Semantic Surgery: Zero-Shot Concept Erasure in Diffusion Models
Lexiang Xiong, Chengyu Liu, Jingwen Ye, Yan Liu, Yuecong Xu
TL;DR
Semantic Surgery presents a zero-shot, training-free framework that intervenes directly on the text embedding prior to diffusion generation to erase targeted concepts. It leverages semantic vector arithmetic in CLIP space, enhanced by Co-Occurrence Encoding for multi-concept erasure and a visual-feedback loop to counter Latent Concept Persistence, yielding strong completeness and locality. The approach outperforms strong baselines across object, explicit-content, artistic-style, and multi-concept celebrity erasure tasks, while preserving image quality and enabling a built-in threat-detection capability. By operating at inference time and maintaining model-agnostic applicability, Semantic Surgery offers a practical, adaptable safety layer for safer text-to-image generation with potential for broader applicability and future extensions. Theoretical guarantees and extensive empirical evaluations substantiate its effectiveness and robustness against paraphrasing and adversarial prompts.
Abstract
Concept erasure in text-to-image diffusion models is crucial for mitigating harmful content, yet existing methods often compromise generative quality. We introduce Semantic Surgery, a novel training-free, zero-shot framework for concept erasure that operates directly on text embeddings before the diffusion process.

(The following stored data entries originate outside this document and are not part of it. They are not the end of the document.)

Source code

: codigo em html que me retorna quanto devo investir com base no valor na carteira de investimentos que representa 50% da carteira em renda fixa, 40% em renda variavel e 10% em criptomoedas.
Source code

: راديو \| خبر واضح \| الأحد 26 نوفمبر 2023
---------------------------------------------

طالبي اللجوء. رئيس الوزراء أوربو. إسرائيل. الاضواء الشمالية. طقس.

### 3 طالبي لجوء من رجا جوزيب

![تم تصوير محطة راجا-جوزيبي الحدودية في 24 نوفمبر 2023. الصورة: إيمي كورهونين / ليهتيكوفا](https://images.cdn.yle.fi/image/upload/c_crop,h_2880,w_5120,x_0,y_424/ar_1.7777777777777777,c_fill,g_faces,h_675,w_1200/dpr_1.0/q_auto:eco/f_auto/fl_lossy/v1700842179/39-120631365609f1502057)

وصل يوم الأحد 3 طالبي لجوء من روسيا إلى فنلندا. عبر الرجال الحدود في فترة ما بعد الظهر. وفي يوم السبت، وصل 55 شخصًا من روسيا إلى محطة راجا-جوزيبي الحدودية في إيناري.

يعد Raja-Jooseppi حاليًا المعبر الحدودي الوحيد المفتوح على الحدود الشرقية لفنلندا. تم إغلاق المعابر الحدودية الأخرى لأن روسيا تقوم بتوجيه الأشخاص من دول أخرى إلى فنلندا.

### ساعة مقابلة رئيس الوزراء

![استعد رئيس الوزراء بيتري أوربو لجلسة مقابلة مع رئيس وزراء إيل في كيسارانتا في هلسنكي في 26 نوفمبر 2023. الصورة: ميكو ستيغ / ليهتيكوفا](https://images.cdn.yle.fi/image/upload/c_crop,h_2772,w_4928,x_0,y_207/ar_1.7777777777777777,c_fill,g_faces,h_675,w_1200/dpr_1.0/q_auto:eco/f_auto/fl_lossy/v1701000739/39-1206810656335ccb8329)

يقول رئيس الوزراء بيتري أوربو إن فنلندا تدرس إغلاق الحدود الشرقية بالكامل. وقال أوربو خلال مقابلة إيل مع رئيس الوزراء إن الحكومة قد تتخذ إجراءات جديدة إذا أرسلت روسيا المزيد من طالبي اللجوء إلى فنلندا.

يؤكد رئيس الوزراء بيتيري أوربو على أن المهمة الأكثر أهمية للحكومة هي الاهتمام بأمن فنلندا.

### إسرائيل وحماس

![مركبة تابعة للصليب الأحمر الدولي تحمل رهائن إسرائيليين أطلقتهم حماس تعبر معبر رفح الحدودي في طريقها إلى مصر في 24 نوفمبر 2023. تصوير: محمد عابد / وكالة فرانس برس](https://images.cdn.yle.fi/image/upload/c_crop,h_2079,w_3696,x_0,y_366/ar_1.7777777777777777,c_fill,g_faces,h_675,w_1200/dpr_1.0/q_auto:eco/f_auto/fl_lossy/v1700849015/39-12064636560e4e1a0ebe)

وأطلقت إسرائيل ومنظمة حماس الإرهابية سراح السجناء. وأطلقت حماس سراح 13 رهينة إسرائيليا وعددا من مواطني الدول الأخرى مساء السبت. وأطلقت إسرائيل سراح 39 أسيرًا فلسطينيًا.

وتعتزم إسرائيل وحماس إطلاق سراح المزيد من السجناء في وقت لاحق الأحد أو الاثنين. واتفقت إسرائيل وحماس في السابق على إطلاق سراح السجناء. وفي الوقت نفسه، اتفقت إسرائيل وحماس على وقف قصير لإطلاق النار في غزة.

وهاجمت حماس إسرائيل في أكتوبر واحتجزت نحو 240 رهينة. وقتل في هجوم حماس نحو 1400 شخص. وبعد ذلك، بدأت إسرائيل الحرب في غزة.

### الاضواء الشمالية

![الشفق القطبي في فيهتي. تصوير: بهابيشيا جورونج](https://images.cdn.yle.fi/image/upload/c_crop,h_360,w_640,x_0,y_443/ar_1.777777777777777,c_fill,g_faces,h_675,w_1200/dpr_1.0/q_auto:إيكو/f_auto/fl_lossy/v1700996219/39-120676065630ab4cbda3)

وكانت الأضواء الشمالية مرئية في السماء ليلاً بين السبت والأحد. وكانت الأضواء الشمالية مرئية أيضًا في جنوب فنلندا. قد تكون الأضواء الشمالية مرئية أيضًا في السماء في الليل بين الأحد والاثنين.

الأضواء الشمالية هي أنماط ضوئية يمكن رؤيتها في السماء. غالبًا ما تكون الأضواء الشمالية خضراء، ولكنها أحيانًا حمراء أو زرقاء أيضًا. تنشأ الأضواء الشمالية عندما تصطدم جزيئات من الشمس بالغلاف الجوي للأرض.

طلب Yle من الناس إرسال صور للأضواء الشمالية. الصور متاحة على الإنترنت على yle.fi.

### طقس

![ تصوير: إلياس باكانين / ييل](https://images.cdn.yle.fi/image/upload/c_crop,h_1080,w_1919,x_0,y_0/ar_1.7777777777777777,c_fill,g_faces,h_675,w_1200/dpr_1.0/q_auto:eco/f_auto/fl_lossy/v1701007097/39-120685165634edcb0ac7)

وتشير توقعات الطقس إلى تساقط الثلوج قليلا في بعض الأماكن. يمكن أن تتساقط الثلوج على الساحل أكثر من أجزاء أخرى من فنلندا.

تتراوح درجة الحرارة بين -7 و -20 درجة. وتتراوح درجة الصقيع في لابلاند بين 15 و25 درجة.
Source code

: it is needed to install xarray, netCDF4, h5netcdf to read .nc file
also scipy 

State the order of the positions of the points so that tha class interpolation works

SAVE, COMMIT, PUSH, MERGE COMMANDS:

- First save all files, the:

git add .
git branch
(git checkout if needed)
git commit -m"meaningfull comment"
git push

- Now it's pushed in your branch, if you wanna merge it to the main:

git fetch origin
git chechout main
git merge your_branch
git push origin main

It dynamically estimates the presence of target concepts in a prompt and performs a calibrated vector subtraction to neutralize their influence at the source, enhancing both erasure completeness and locality. The framework includes a Co-Occurrence Encoding module for robust multi-concept erasure and a visual feedback loop to address latent concept persistence. As a training-free method, Semantic Surgery adapts dynamically to each prompt, ensuring precise interventions. Extensive experiments on object, explicit content, artistic style, and multi-celebrity erasure tasks show our method significantly outperforms state-of-the-art approaches. We achieve superior completeness and robustness while preserving locality and image quality (e.g., 93.58 H-score in object erasure, reducing explicit content to just 1 instance, and 8.09 H_a in style erasure with no quality degradation). This robustness also allows our framework to function as a built-in threat detection system, offering a practical solution for safer text-to-image generation.